Et enfin, après tout cela, on vous rappellera peut-être pour vous dire que l'on vous a choisi. Pas d'effusion ou de poignée de main. Vous viendrez le lundi matin avec votre carte d'identité et votre carte vitale.

dimanche 9 février 2014

Le téléphone (2)

Parfois, il peut se passer des jours, voir des semaines, sans la moindre opportunité d'emplois. Pas d'entretien, pas de coups de fils, rien. C'est le pire qu'il puisse arriver à un chômeur, car vous n'avez alors aucune lueur d'espoir de boulot. J'ai connu des gens qui sont restés plusieurs mois dans ce cas.

Puis, un jour, miraculeusement, le téléphone sonne :
"Allo, ici le cabinet JMBC. Nous avons vu votre CV sur une CVthèque. Quel type de poste recherchez-vous ?
- Idéalement, un travail de "senior", avec utilisation de l'anglais, en CDI, payé dans la moyenne du marché et pas trop loin de chez moi.
- Nous recherchons quelqu'un pour un emploi subalterne, en CDD, payé au lance-pierre et situé au Diable-vauvert. Ca vous intéresse ?"
A cet instant là, tout le monde vous dirait de répondre "non". Sauf que vous avez un loyer à la fin du mois. Et on ne peut pas le régler en scrupules. Donc, vous dites oui. C'est une proposition merdique, mais vous n'avez pas d'alternative (même si en entretien, vous direz que vous êtes en contact avec plein d'entreprises.) Au moins, moi, j'ai écarté les propositions hors d'Ile-de-France...

jeudi 6 février 2014

Le téléphone (1)

S'il fallait résumer le chômage en un verbe, ce serait "attendre". Attendre le coup de fil ou le mail providentiel. Celui qui dit : "On veut vous voir". Voir carrément : " On a décidé de vous prendre."

Aujourd'hui, grâce au portable, on n'est jamais loin de son téléphone ou de sa boite mail. Mais avant, c'était le temps des journées à fixer le téléphone. Ca devenait une obsession. Attendre que ce fichu téléphone ne sonne. Inconsciemment, on restait au garde-à-vous, prêt à bondir sur le combiné. Lorsqu'on vient de passer un entretien ou qu'on a envoyé une candidature pour un job de rêve, l'intensité augmentait. S'éloigner, ne serait-ce que pour un besoin naturel, était une torture. "Et si on m'appelait à ce moment-là ?" A croire qu'un recruteur allait se dire : " Alain n'est pas là ? Tant pis, je vais prendre Nicolas à la place. "

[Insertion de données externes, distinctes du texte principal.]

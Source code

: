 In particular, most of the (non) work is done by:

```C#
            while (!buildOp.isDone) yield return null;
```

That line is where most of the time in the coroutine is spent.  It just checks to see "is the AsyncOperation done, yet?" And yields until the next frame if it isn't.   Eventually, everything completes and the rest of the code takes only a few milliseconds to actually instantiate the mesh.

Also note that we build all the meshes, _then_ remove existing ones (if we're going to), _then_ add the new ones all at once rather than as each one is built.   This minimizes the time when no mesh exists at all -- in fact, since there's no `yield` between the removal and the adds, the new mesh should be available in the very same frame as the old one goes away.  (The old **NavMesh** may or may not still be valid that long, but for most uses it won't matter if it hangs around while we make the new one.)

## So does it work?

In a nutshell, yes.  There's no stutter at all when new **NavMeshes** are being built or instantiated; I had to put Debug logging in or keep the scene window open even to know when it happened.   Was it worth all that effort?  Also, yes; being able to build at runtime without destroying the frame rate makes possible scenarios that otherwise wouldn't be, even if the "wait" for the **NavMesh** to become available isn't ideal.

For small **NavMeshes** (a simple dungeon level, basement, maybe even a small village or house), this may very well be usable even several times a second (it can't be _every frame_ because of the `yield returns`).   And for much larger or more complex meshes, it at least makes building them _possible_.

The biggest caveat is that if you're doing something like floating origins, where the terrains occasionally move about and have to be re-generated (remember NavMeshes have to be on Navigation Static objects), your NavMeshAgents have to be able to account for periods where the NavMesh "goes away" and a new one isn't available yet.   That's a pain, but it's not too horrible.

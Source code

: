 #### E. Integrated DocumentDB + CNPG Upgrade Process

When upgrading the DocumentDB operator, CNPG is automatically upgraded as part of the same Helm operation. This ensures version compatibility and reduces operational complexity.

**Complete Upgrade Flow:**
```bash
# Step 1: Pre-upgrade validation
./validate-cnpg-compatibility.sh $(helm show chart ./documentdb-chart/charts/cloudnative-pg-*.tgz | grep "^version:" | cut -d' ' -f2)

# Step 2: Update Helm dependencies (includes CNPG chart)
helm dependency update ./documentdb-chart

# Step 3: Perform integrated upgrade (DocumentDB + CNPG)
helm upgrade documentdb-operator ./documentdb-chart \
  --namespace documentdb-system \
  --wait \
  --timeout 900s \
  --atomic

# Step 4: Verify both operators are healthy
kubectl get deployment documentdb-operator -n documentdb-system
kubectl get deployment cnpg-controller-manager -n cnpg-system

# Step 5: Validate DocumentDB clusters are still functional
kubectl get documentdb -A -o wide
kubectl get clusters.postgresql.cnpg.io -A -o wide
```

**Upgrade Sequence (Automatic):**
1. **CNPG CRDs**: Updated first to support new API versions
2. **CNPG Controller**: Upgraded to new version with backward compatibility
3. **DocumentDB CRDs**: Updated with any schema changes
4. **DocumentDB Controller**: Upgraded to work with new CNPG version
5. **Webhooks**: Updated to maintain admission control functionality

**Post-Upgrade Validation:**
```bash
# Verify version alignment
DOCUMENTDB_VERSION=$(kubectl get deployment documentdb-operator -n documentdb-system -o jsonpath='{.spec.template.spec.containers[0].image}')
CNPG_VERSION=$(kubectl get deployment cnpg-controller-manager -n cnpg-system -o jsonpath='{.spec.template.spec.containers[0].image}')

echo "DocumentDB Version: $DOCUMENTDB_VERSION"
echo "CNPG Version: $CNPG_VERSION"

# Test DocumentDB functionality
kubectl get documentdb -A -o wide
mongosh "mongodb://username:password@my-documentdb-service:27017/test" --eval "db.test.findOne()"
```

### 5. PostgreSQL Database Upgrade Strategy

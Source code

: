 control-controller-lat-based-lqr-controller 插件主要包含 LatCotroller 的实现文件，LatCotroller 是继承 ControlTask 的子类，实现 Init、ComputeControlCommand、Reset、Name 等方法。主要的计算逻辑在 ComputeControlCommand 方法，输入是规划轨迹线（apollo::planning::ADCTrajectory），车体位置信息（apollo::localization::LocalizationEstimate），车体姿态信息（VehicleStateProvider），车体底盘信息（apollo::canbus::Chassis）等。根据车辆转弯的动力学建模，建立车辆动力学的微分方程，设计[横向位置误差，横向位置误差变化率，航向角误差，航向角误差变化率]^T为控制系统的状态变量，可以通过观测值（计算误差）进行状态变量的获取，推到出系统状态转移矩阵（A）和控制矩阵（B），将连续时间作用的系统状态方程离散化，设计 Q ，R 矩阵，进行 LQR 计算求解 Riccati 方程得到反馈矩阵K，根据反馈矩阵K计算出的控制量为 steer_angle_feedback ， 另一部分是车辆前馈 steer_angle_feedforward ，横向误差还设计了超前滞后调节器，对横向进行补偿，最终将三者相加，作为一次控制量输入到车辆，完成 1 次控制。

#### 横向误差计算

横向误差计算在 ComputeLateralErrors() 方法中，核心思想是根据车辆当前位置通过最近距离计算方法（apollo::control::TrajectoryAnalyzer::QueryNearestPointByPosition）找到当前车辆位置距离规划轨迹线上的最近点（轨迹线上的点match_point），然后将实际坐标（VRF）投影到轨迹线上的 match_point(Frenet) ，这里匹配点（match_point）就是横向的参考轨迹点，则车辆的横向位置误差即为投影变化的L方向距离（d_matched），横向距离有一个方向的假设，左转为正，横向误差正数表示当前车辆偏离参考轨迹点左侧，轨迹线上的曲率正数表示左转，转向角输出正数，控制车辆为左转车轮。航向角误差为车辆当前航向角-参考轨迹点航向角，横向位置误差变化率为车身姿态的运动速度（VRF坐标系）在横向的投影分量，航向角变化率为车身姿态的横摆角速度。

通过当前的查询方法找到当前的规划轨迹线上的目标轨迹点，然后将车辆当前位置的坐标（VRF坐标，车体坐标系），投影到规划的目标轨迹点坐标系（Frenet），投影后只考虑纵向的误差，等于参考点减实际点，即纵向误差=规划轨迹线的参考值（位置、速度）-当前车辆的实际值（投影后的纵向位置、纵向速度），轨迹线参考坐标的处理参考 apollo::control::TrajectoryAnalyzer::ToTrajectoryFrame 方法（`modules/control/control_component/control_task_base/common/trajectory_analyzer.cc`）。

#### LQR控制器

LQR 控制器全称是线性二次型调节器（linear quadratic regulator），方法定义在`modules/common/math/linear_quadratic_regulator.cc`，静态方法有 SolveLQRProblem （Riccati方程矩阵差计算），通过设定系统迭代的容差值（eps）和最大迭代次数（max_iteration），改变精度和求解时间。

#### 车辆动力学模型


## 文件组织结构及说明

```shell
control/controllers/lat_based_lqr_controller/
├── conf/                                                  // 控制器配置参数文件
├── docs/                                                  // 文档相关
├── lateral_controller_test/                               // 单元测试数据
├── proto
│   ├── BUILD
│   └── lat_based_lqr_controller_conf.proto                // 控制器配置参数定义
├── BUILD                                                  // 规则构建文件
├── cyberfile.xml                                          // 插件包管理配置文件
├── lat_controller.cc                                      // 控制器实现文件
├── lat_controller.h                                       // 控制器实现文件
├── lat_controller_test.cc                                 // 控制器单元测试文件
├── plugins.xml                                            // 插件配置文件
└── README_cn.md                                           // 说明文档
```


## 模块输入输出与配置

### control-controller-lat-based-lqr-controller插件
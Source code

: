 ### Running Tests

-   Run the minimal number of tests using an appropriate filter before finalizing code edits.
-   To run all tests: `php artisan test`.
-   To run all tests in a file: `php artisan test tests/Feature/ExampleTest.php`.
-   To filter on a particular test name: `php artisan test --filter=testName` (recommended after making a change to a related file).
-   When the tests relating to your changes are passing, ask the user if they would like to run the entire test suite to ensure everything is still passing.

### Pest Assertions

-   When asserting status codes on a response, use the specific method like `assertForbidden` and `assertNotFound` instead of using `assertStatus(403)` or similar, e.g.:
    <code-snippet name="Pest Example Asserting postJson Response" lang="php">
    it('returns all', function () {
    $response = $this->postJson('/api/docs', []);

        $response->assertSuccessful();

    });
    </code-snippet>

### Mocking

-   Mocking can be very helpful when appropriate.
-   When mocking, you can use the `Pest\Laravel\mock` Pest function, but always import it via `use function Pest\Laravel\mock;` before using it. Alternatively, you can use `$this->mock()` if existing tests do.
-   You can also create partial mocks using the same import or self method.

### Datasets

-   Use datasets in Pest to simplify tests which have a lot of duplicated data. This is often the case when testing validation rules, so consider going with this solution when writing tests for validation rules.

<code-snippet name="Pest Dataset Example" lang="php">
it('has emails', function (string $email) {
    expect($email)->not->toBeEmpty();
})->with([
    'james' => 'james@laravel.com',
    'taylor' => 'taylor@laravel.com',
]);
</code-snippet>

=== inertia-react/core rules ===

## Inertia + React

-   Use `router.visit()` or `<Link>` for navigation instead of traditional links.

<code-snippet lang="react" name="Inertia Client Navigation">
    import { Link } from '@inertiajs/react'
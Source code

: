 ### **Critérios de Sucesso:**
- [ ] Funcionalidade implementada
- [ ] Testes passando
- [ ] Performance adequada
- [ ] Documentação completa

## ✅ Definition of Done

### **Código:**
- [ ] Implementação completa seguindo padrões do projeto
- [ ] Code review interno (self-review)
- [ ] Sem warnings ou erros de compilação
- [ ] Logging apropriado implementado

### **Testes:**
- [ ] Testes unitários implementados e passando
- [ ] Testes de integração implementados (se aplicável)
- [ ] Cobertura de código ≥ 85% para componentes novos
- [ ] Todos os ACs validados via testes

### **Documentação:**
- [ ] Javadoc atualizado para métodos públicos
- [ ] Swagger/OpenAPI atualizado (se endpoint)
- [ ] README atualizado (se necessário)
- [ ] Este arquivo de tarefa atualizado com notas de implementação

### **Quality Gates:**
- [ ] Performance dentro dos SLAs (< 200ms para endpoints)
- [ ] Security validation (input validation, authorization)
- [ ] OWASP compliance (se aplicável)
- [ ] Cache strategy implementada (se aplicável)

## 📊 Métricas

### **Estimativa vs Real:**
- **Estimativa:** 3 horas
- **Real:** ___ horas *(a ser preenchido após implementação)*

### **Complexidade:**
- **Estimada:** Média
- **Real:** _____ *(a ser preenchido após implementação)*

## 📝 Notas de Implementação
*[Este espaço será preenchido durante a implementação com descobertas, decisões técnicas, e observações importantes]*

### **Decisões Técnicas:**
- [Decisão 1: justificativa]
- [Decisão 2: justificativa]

Même aujourd'hui, le pire, c'est lorsqu'un recruteur vous dit : " On prendra une décision tel jour. " Le jour J, pas d'appel. Vous vous dites : " C'est foutu. " Piteusement, vous appelez le lendemain : " Excusez-moi de vous demander pardon. Mais je voudrais savoir si, par hasard, vous avez pris une décision... " Là, c'est généralement un moment de désinvolture : " Ah oui, c'est vrai, on a oublié de vous dire... En fait, on a décidé de prendre quelqu'un d'autre." ou " En fait, on n'a pas encore tranché. On verra ça lundi prochain. Ou mardi. " C'est comme ça, on vous avait convoqué à un entretien le jour même. Vous avez du courir pour imprimer des CV et traverser toute l'Ile-de-France. Par contre, pour vous répondre, monsieur prend son temps ! Vous êtes bon pour de nouvelles journées à attendre que le téléphone sonne. Au moins, vous avez encore un espoir d'être pris. Et c'est déjà ça.